Roman set the bag straight down while still in his fist. “How exactly are we not equal?”
“My lord—” she began, a pained expression coming over her oval face.
“No,” he interrupted. “Isra, I mean in no way to be harsh with you, but I have told you before that I am no lord. And certainly not yours. There isn't a drop of titled blood in my veins. It's improper for you to refer to me as such.”
Her frown intensified. “Shall I then call you master?”
“No!” Roman said, horrified.
She dropped her eyes back to the untouched meal. “I do not understand. Forgive me.”
“I'm sorry, I didn't mean to shout,” he said. “You've done nothing wrong.”
“What is it your wish I should call you? Please, have mercy and tell me, for I do not wish to incur your scorn again.”
Roman stared at her. “Scorn? I'm not—” He paused and took a deep breath. “Roman. Just call me Roman. And we shall eat at the same time.”
Her eyes flicked up. “As you wish. I shall call you Roman.” She reached out and picked up the bread. She tore it in half, although one side was considerably larger than the other, and then handed the larger piece to Roman.
“Thank you,” he said. He gestured to her with the hunk of bread and then took a large bite. He was still chewing when he saw the little smile come over her face as she at last brought her own morsel to her mouth, nibbling on it.
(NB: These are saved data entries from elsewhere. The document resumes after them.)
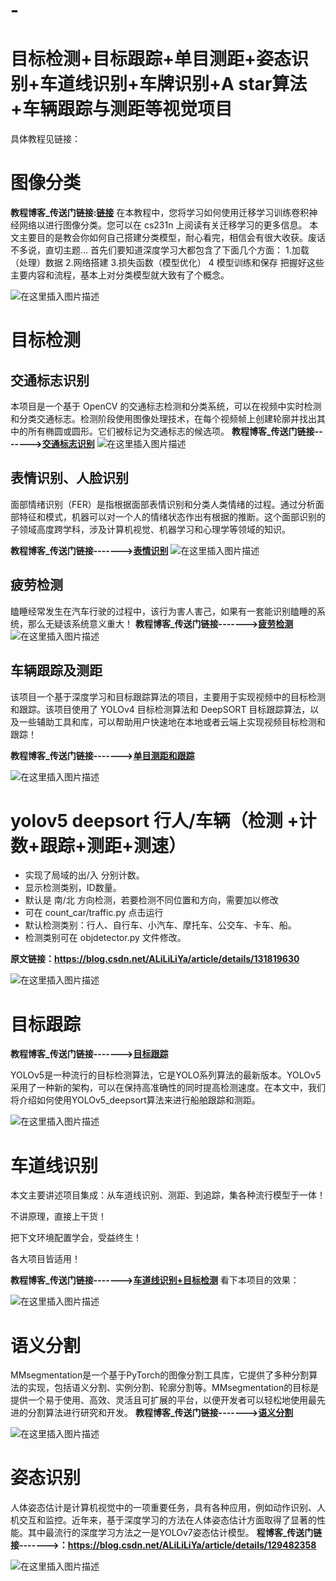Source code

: # -
# 目标检测+目标跟踪+单目测距+姿态识别+车道线识别+车牌识别+A star算法+车辆跟踪与测距等视觉项目


具体教程见链接：



# 图像分类

**教程博客_传送门链接:[链接](https://blog.csdn.net/ALiLiLiYa/article/details/127454333)**
在本教程中，您将学习如何使用迁移学习训练卷积神经网络以进行图像分类。您可以在 cs231n 上阅读有关迁移学习的更多信息。
本文主要目的是教会你如何自己搭建分类模型，耐心看完，相信会有很大收获。废话不多说，直切主题…
首先们要知道深度学习大都包含了下面几个方面：
1.加载（处理）数据
2.网络搭建
3.损失函数（模型优化）
4 模型训练和保存
把握好这些主要内容和流程，基本上对分类模型就大致有了个概念。

![在这里插入图片描述](https://img-blog.csdnimg.cn/2af7bbdf024545cdbd862f70c14a267b.png)

# 目标检测

## 交通标志识别

本项目是一个基于 OpenCV 的交通标志检测和分类系统，可以在视频中实时检测和分类交通标志。检测阶段使用图像处理技术，在每个视频帧上创建轮廓并找出其中的所有椭圆或圆形。它们被标记为交通标志的候选项。
**教程博客_传送门链接------->[交通标志识别](https://blog.csdn.net/ALiLiLiYa/article/details/129468675)**
![在这里插入图片描述](https://img-blog.csdnimg.cn/be65a5bce82745a89d0717be62d036d0.png)

## 表情识别、人脸识别

面部情绪识别（FER）是指根据面部表情识别和分类人类情绪的过程。通过分析面部特征和模式，机器可以对一个人的情绪状态作出有根据的推断。这个面部识别的子领域高度跨学科，涉及计算机视觉、机器学习和心理学等领域的知识。

**教程博客_传送门链接------->[表情识别](https://blog.csdn.net/ALiLiLiYa/article/details/132795491)**
![在这里插入图片描述](https://img-blog.csdnimg.cn/c6d044aeefb14e55bb9ff95a44ac9223.png)

## 疲劳检测

瞌睡经常发生在汽车行驶的过程中，该行为害人害己，如果有一套能识别瞌睡的系统，那么无疑该系统意义重大！
**教程博客_传送门链接------->[疲劳检测](https://blog.csdn.net/ALiLiLiYa/article/details/132515440)**
![在这里插入图片描述](https://img-blog.csdnimg.cn/e5e9c9c1aad34745a8543fda5a0e8d01.png)


## 车辆跟踪及测距

该项目一个基于深度学习和目标跟踪算法的项目，主要用于实现视频中的目标检测和跟踪。该项目使用了 YOLOv4 目标检测算法和 DeepSORT 目标跟踪算法，以及一些辅助工具和库，可以帮助用户快速地在本地或者云端上实现视频目标检测和跟踪！

**教程博客_传送门链接------->[单目测距和跟踪](https://blog.csdn.net/ALiLiLiYa/article/details/129822610)**

![在这里插入图片描述](https://img-blog.csdnimg.cn/a7a09fcd8a4b483a9b76c5550a37e4f5.png)

# yolov5 deepsort 行人/车辆（检测 +计数+跟踪+测距+测速）

 - 实现了局域的出/入 分别计数。
 - 显示检测类别，ID数量。
 - 默认是 南/北 方向检测，若要检测不同位置和方向，需要加以修改
 - 可在 count_car/traffic.py 点击运行
 - 默认检测类别：行人、自行车、小汽车、摩托车、公交车、卡车、船。
 - 检测类别可在 objdetector.py 文件修改。

**原文链接：https://blog.csdn.net/ALiLiLiYa/article/details/131819630**

![在这里插入图片描述](https://img-blog.csdnimg.cn/62d1f83f6de946daa556267c42cc3ff3.png)

# 目标跟踪

**教程博客_传送门链接------->[目标跟踪](https://blog.csdn.net/ALiLiLiYa/article/details/131741399)**

YOLOv5是一种流行的目标检测算法，它是YOLO系列算法的最新版本。YOLOv5采用了一种新的架构，可以在保持高准确性的同时提高检测速度。在本文中，我们将介绍如何使用YOLOv5_deepsort算法来进行船舶跟踪和测距。

![在这里插入图片描述](https://img-blog.csdnimg.cn/84f139a34cbf456ca6a01f44d32e0481.png)

# 车道线识别

本文主要讲述项目集成：从车道线识别、测距、到追踪，集各种流行模型于一体！

不讲原理，直接上干货！

把下文环境配置学会，受益终生！

各大项目皆适用！


**教程博客_传送门链接------->[车道线识别+目标检测](https://blog.csdn.net/ALiLiLiYa/article/details/131610493)**
看下本项目的效果：

![在这里插入图片描述](https://img-blog.csdnimg.cn/1942012c55f6454d81da1f3b9d4c482c.png)

# 语义分割

MMsegmentation是一个基于PyTorch的图像分割工具库，它提供了多种分割算法的实现，包括语义分割、实例分割、轮廓分割等。MMsegmentation的目标是提供一个易于使用、高效、灵活且可扩展的平台，以便开发者可以轻松地使用最先进的分割算法进行研究和开发。
**教程博客_传送门链接------->[语义分割](https://blog.csdn.net/ALiLiLiYa/article/details/130836710)**

![在这里插入图片描述](https://img-blog.csdnimg.cn/3073c1c0947245adb56b0fa2461f8c60.png)

# 姿态识别

人体姿态估计是计算机视觉中的一项重要任务，具有各种应用，例如动作识别、人机交互和监控。近年来，基于深度学习的方法在人体姿态估计方面取得了显著的性能。其中最流行的深度学习方法之一是YOLOv7姿态估计模型。
**程博客_传送门链接------->：https://blog.csdn.net/ALiLiLiYa/article/details/129482358**

![在这里插入图片描述](https://img-blog.csdnimg.cn/6a1425075b5d4467af5e69b03b3472cf.png)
He'd eaten first, just as she'd wanted.
“I see what you did,” he said after swallowing the hard, lumpy dough.
“I should never think to hide anything from you,” Isra replied. She returned her bread to the cloth and picked up the carafe. “May I pour you some wine?”
He reached out and took the carafe from her. “You're not my servant, Isra.”
The woman placed her palms on her thighs. “I owe you a debt I can never repay in this lifetime. You must allow me to serve you.”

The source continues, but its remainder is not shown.